Work instruction:
Would you repeat each of the lines below exactly?

Information:

——————

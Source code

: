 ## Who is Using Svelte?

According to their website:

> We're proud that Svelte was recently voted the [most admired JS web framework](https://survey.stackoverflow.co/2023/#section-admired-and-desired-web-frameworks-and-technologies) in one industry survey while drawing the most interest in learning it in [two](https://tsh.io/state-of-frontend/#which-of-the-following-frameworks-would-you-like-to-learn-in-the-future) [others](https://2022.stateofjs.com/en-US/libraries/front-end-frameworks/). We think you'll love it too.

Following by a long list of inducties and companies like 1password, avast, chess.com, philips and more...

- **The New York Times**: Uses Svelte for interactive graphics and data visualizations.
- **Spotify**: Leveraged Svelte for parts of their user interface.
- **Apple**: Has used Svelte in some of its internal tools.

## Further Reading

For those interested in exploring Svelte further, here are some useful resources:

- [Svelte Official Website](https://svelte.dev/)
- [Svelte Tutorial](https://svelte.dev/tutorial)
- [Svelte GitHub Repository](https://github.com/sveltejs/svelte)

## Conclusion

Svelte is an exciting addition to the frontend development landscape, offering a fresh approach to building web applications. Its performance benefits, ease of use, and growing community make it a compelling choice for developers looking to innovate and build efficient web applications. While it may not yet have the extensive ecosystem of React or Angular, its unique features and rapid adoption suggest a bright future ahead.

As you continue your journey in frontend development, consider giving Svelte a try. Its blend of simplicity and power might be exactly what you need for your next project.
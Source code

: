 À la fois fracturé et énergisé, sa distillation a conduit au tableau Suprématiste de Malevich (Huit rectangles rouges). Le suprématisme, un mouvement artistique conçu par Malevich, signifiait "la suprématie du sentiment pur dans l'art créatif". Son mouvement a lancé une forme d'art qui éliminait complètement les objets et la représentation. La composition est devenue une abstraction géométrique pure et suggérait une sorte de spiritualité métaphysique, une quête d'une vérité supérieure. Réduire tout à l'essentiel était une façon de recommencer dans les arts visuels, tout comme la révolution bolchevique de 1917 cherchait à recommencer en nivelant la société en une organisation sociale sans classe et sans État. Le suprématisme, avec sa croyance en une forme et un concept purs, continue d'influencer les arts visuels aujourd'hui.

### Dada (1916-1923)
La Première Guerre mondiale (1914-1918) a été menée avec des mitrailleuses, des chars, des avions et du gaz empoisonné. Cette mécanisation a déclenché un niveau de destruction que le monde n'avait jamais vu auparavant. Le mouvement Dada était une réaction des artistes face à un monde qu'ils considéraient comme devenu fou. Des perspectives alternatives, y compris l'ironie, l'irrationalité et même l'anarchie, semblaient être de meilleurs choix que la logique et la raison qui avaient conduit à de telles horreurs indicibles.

——————

Output of the exercise:
Source code

: ## Who is Using Svelte?

According to their website:

> We're proud that Svelte was recently voted the [most admired JS web framework](https://survey.stackoverflow.co/2023/#section-admired-and-desired-web-frameworks-and-technologies) in one industry survey while drawing the most interest in learning it in [two](https://tsh.io/state-of-frontend/#which-of-the-following-frameworks-would-you-like-to-learn-in-the-future) [others](https://2022.stateofjs.com/en-US/libraries/front-end-frameworks/). We think you'll love it too.

Following by a long list of inducties and companies like 1password, avast, chess.com, philips and more...

- **The New York Times**: Uses Svelte for interactive graphics and data visualizations.
- **Spotify**: Leveraged Svelte for parts of their user interface.
- **Apple**: Has used Svelte in some of its internal tools.

## Further Reading

For those interested in exploring Svelte further, here are some useful resources:

- [Svelte Official Website](https://svelte.dev/)
- [Svelte Tutorial](https://svelte.dev/tutorial)
- [Svelte GitHub Repository](https://github.com/sveltejs/svelte)

## Conclusion

Svelte is an exciting addition to the frontend development landscape, offering a fresh approach to building web applications. Its performance benefits, ease of use, and growing community make it a compelling choice for developers looking to innovate and build efficient web applications. While it may not yet have the extensive ecosystem of React or Angular, its unique features and rapid adoption suggest a bright future ahead.

As you continue your journey in frontend development, consider giving Svelte a try. Its blend of simplicity and power might be exactly what you need for your next project.
Source code

: À la fois fracturé et énergisé, sa distillation a conduit au tableau Suprématiste de Malevich (Huit rectangles rouges). Le suprématisme, un mouvement artistique conçu par Malevich, signifiait "la suprématie du sentiment pur dans l'art créatif". Son mouvement a lancé une forme d'art qui éliminait complètement les objets et la représentation. La composition est devenue une abstraction géométrique pure et suggérait une sorte de spiritualité métaphysique, une quête d'une vérité supérieure. Réduire tout à l'essentiel était une façon de recommencer dans les arts visuels, tout comme la révolution bolchevique de 1917 cherchait à recommencer en nivelant la société en une organisation sociale sans classe et sans État. Le suprématisme, avec sa croyance en une forme et un concept purs, continue d'influencer les arts visuels aujourd'hui.

### Dada (1916-1923)
La Première Guerre mondiale (1914-1918) a été menée avec des mitrailleuses, des chars, des avions et du gaz empoisonné. Cette mécanisation a déclenché un niveau de destruction que le monde n'avait jamais vu auparavant. Le mouvement Dada était une réaction des artistes face à un monde qu'ils considéraient comme devenu fou. Des perspectives alternatives, y compris l'ironie, l'irrationalité et même l'anarchie, semblaient être de meilleurs choix que la logique et la raison qui avaient conduit à de telles horreurs indicibles.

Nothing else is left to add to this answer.